> [Exercise description]: What lines of the data below hold the string "documentclass"? Copy each one out.

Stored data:
+++

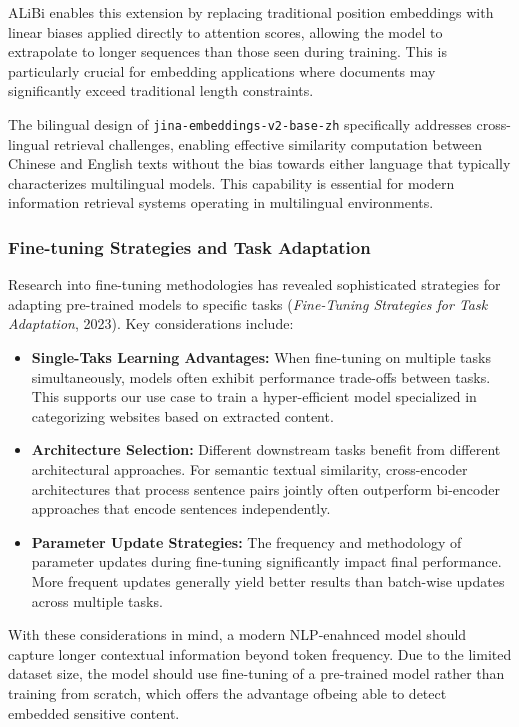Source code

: \documentclass[
  titlepage]{article}
\begin{document}
ALiBi enables this extension by replacing traditional position
embeddings with linear biases applied directly to attention scores,
allowing the model to extrapolate to longer sequences than those seen
during training. This is particularly crucial for embedding applications
where documents may significantly exceed traditional length constraints.

The bilingual design of \texttt{jina-embeddings-v2-base-zh} specifically
addresses cross-lingual retrieval challenges, enabling effective
similarity computation between Chinese and English texts without the
bias towards either language that typically characterizes multilingual
models. This capability is essential for modern information retrieval
systems operating in multilingual environments.

\subsubsection{Fine-tuning Strategies and Task
Adaptation}\label{fine-tuning-strategies-and-task-adaptation}

Research into fine-tuning methodologies has revealed sophisticated
strategies for adapting pre-trained models to specific tasks
(\emph{Fine-Tuning Strategies for Task Adaptation}, 2023). Key
considerations include:

\begin{itemize}
\item
  \textbf{Single-Taks Learning Advantages:} When fine-tuning on multiple
  tasks simultaneously, models often exhibit performance trade-offs
  between tasks. This supports our use case to train a hyper-efficient
  model specialized in categorizing websites based on extracted content.
\item
  \textbf{Architecture Selection:} Different downstream tasks benefit
  from different architectural approaches. For semantic textual
  similarity, cross-encoder architectures that process sentence pairs
  jointly often outperform bi-encoder approaches that encode sentences
  independently.
\item
  \textbf{Parameter Update Strategies:} The frequency and methodology of
  parameter updates during fine-tuning significantly impact final
  performance. More frequent updates generally yield better results than
  batch-wise updates across multiple tasks.
\end{itemize}

With these considerations in mind, a modern NLP-enahnced model should
capture longer contextual information beyond token frequency. Due to the
limited dataset size, the model should use fine-tuning of a pre-trained
model rather than training from scratch, which offers the advantage
ofbeing able to detect embedded sensitive content.
\end{document}
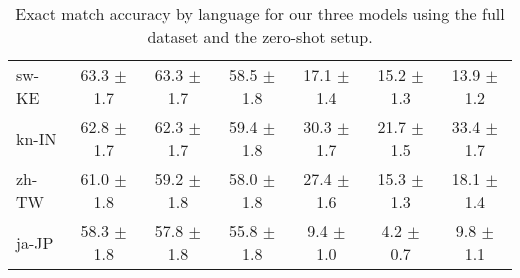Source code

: \documentclass[11pt]{article}
\begin{document}
\begin{table*}[]
{\begin{tabular}{lcccccc}
sw-KE & 63.3 $\pm$ 1.7 & 63.3 $\pm$ 1.7 & 58.5 $\pm$ 1.8 & 17.1 $\pm$ 1.4 & 15.2 $\pm$ 1.3 & 13.9 $\pm$ 1.2 \\
kn-IN & 62.8 $\pm$ 1.7 & 62.3 $\pm$ 1.7 & 59.4 $\pm$ 1.8 & 30.3 $\pm$ 1.7 & 21.7 $\pm$ 1.5 & 33.4 $\pm$ 1.7 \\
zh-TW & 61.0 $\pm$ 1.8 & 59.2 $\pm$ 1.8 & 58.0 $\pm$ 1.8 & 27.4 $\pm$ 1.6 & 15.3 $\pm$ 1.3 & 18.1 $\pm$ 1.4 \\
ja-JP & 58.3 $\pm$ 1.8 & 57.8 $\pm$ 1.8 & 55.8 $\pm$ 1.8 & 9.4 $\pm$ 1.0 & 4.2 $\pm$ 0.7 & 9.8 $\pm$ 1.1 \\
\bottomrule
\end{tabular}
}
\caption{Exact match accuracy by language for our three models using the full dataset and the zero-shot setup.}
\label{tab:all_ex_match}
\end{table*}
\end{document}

+++

> [Output below]:
: \documentclass[
: \documentclass[11pt]{article}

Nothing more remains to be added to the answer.